Modified: llvm/trunk/lib/Target/ARM/ARMFrameLowering.cpp
URL: http://llvm.org/viewvc/llvm-project/llvm/trunk/lib/Target/ARM/ARMFrameLowering.cpp?rev=242714&r1=242713&r2=242714&view=diff
==============================================================================
--- llvm/trunk/lib/Target/ARM/ARMFrameLowering.cpp (original)
+++ llvm/trunk/lib/Target/ARM/ARMFrameLowering.cpp Mon Jul 20 16:42:14 2015
@@ -689,60 +689,8 @@ void ARMFrameLowering::emitPrologue(Mach
     AFI->setShouldRestoreSPFromFP(true);
 }
 
-// Resolve TCReturn pseudo-instruction
-void ARMFrameLowering::fixTCReturn(MachineFunction &MF,
-                                   MachineBasicBlock &MBB) const {
-  MachineBasicBlock::iterator MBBI = MBB.getLastNonDebugInstr();
-  assert(MBBI->isReturn() && "Can only insert epilog into returning blocks");
-  unsigned RetOpcode = MBBI->getOpcode();
-  DebugLoc dl = MBBI->getDebugLoc();
-  const ARMBaseInstrInfo &TII =
-      *static_cast<const ARMBaseInstrInfo *>(MF.getSubtarget().getInstrInfo());
-
-  if (!(RetOpcode == ARM::TCRETURNdi || RetOpcode == ARM::TCRETURNri))
-    return;
-
-  // Tail call return: adjust the stack pointer and jump to callee.
-  MBBI = MBB.getLastNonDebugInstr();
-  MachineOperand &JumpTarget = MBBI->getOperand(0);
-
-  // Jump to label or value in register.

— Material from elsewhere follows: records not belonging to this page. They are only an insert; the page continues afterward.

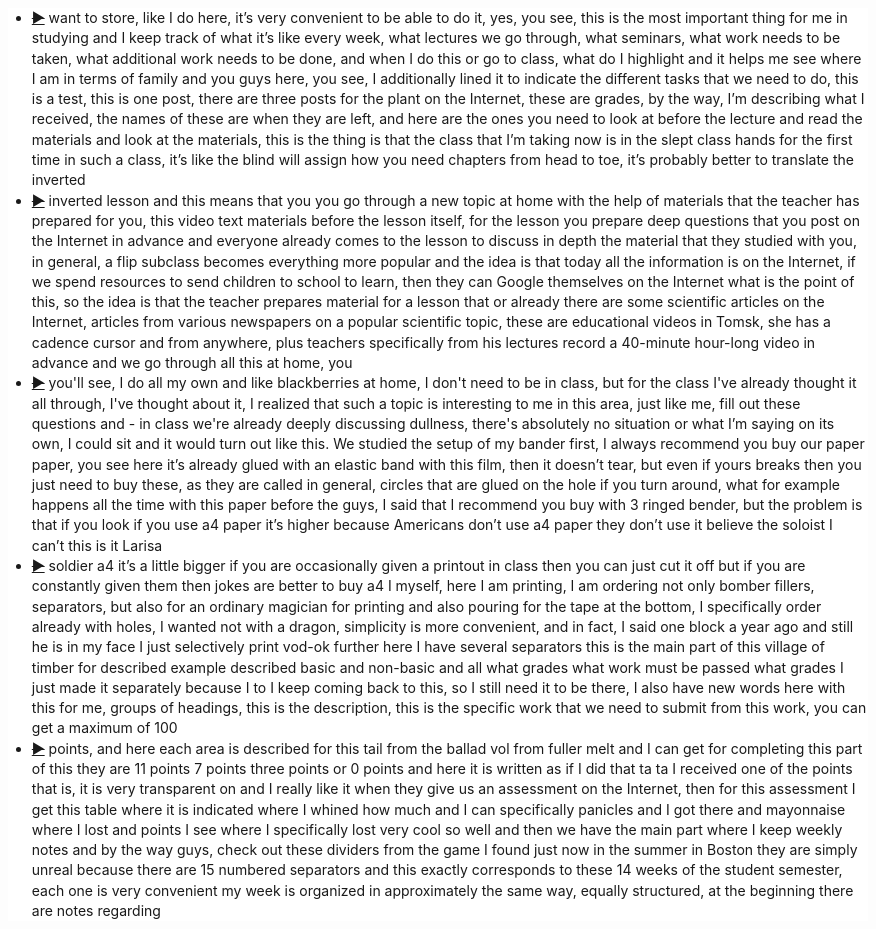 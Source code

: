  - ~~[▶](https://www.youtube.com/watch?v=htRSz1b33HU&t=106)~~  want to store, like I do here, it’s very convenient to be able to do it, yes, you see, this is the most important thing for me in studying  and I keep track of what it’s like every week, what lectures we go through, what seminars, what work needs to be taken, what additional work needs to be done, and when I do this or go to class, what do I highlight and it helps me see where I am in terms of family and  you guys here, you see, I additionally lined it to indicate the different tasks that we need to do, this is a test, this is one post, there are three posts for the plant on the Internet, these are grades, by the way, I’m describing what I received, the names of these are when they are left, and here are the ones you need to look at before the lecture and  read the materials and look at the materials, this is the thing is that the class that I’m taking now is in the slept class hands for the first time in such a class, it’s like the blind will assign how you need chapters from head to toe, it’s probably better to translate the inverted 
 - ~~[▶](https://www.youtube.com/watch?v=htRSz1b33HU&t=167)~~  inverted lesson and this means that you  you go through a new topic at home with the help of materials that the teacher has prepared for you, this video text materials before the lesson itself, for the lesson you prepare deep questions that you post on the Internet in advance and everyone already comes to the lesson to discuss in depth the material that they studied with you, in general, a flip subclass becomes everything  more popular and the idea is that today all the information is on the Internet, if we spend resources to send children to school to learn, then they can Google themselves on the Internet what is the point of this, so the idea is that the teacher prepares material for a lesson that or already  there are some scientific articles on the Internet, articles from various newspapers on a popular scientific topic, these are educational videos in Tomsk, she has a cadence cursor and from anywhere, plus teachers specifically from his lectures record a 40-minute hour-long video in advance and we go through all this at home, you 
 - ~~[▶](https://www.youtube.com/watch?v=htRSz1b33HU&t=225)~~  you'll see, I do all my own and like blackberries at home, I don't need to be in class, but for the class I've already thought it all through, I've thought about it, I realized that such a topic is interesting to me in this area, just like me, fill out these questions and - in class we're already deeply discussing dullness, there's absolutely no situation  or what I’m saying on its own, I could sit and it would turn out like this. We studied the setup of my bander first, I always recommend you buy our paper paper, you see here it’s already glued with an elastic band with this film, then it doesn’t tear, but even if yours breaks  then you just need to buy these, as they are called in general, circles that are glued on the hole if you turn around, what for example happens all the time with this paper before the guys, I said that I recommend you buy with 3 ringed bender, but the problem is that if you look if you use  a4 paper it’s higher because Americans don’t use a4 paper they don’t use it believe the soloist I can’t this is it Larisa 
 - ~~[▶](https://www.youtube.com/watch?v=htRSz1b33HU&t=288)~~  soldier a4 it’s a little bigger if you are occasionally given a printout in class then you can just cut it off but if you are constantly given them then jokes are better to buy a4  I myself, here I am printing, I am ordering not only bomber fillers, separators, but also for an ordinary magician for printing and also pouring for the tape at the bottom, I specifically order already with holes, I wanted not with a dragon, simplicity is more convenient, and in fact, I said one block a year ago and still  he is in my face I just selectively print vod-ok further here I have several separators this is the main part of this village of timber for described example described basic and non-basic and all what grades what work must be passed what grades I just made it separately because I to  I keep coming back to this, so I still need it to be there, I also have new words here with this for me, groups of headings, this is the description, this is the specific work that we need to submit from this work, you can get a maximum of 100 
 - ~~[▶](https://www.youtube.com/watch?v=htRSz1b33HU&t=351)~~  points, and here each area is described for this  tail from the ballad vol from fuller melt and I can get for completing this part of this they are 11 points 7 points three points or 0 points and here it is written as if I did that ta ta I received one of the points that is, it is very transparent on and I really like it when they give us an assessment on the Internet, then for this assessment I get this table where it is indicated where I whined how much and I can specifically panicles and I got there and mayonnaise where I lost and points I see where I specifically lost very cool so well  and then we have the main part where I keep weekly notes and by the way guys, check out these dividers from the game I found just now in the summer in Boston they are simply unreal because there are 15 numbered separators and this exactly corresponds to these 14 weeks of the student semester, each one is very convenient my week is organized in approximately the same way, equally structured, at the beginning there are notes regarding  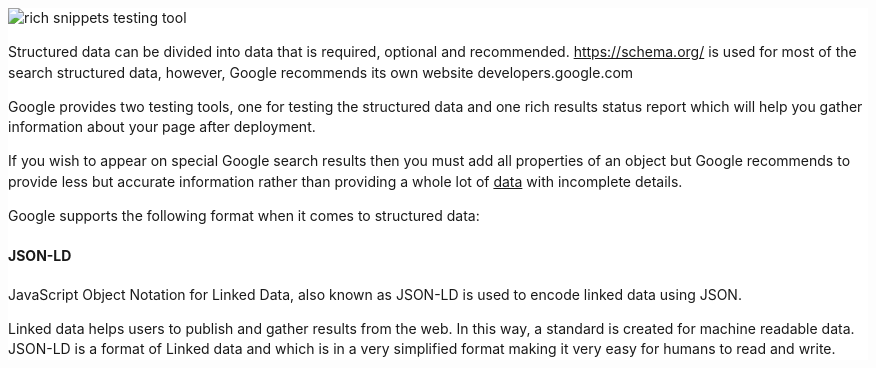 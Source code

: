 <img class="alignnone size-full wp-image-2847" src="/assets/Snippet-Tool-01.png" alt="rich snippets testing tool" width="720" height="360" />

Structured data can be divided into data that is required, optional and recommended. <https://schema.org/> is used for most of the search structured data, however, Google recommends its own website developers.google.com

Google provides two testing tools, one for testing the structured data and one rich results status report which will help you gather information about your page after deployment.

If you wish to appear on special Google search results then you must add all properties of an object but Google recommends to provide less but accurate information rather than providing a whole lot of <a href="/blog/how-to-analyze-e-commerce-data-to-optimize-sales-funnels/" target="_blank" rel="noopener noreferrer">data</a> with incomplete details.

Google supports the following format when it comes to structured data:

#### JSON-LD

JavaScript Object Notation for Linked Data, also known as JSON-LD is used to encode linked data using JSON.

Linked data helps users to publish and gather results from the web. In this way, a standard is created for machine readable data. JSON-LD is a format of Linked data and which is in a very simplified format making it very easy for humans to read and write.

> <script type=&#8221;application/ld+json&#8221;>
>
> {
>
> &#8220;@context&#8221;: &#8220;http://schema.org&#8221;,
>
> &#8220;@type&#8221;: &#8220;Book&#8221;,
>
> &#8220;name&#8221;: &#8220;Gita as it is&#8221;,
>
> &#8220;publisher&#8221;: &#8220;Linked Data Tools&#8221;,
>
> &#8220;inLanguage&#8221;: &#8220;English&#8221;,
>
> &#8220;bookFormat&#8221;:
>
> {
>
> &#8220;@type&#8221;: &#8220;eBook&#8221;
>
> },
>
> &#8220;offers&#8221;:
>
> {
>
> &#8220;@type&#8221;: &#8220;Offer&#8221;,
>
> &#8220;price&#8221;: &#8220;150&#8221;,
>
> &#8220;priceCurrency&#8221;: &#8220;SGD&#8221;,
>
> },
>
> }
>
> </script>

-  if (RetOpcode == ARM::TCRETURNdi) {
-    unsigned TCOpcode = STI.isThumb() ?
-             (STI.isTargetMachO() ? ARM::tTAILJMPd : ARM::tTAILJMPdND) :
-             ARM::TAILJMPd;
-    MachineInstrBuilder MIB = BuildMI(MBB, MBBI, dl, TII.get(TCOpcode));
-    if (JumpTarget.isGlobal())
-      MIB.addGlobalAddress(JumpTarget.getGlobal(), JumpTarget.getOffset(),
-                           JumpTarget.getTargetFlags());
-    else {
-      assert(JumpTarget.isSymbol());
-      MIB.addExternalSymbol(JumpTarget.getSymbolName(),
-                            JumpTarget.getTargetFlags());
-    }
-
-    // Add the default predicate in Thumb mode.
-    if (STI.isThumb()) MIB.addImm(ARMCC::AL).addReg(0);
-  } else if (RetOpcode == ARM::TCRETURNri) {
-    BuildMI(MBB, MBBI, dl,
-            TII.get(STI.isThumb() ? ARM::tTAILJMPr : ARM::TAILJMPr)).
-      addReg(JumpTarget.getReg(), RegState::Kill);
-  }
-
-  MachineInstr *NewMI = std::prev(MBBI);
-  for (unsigned i = 1, e = MBBI->getNumOperands(); i != e; ++i)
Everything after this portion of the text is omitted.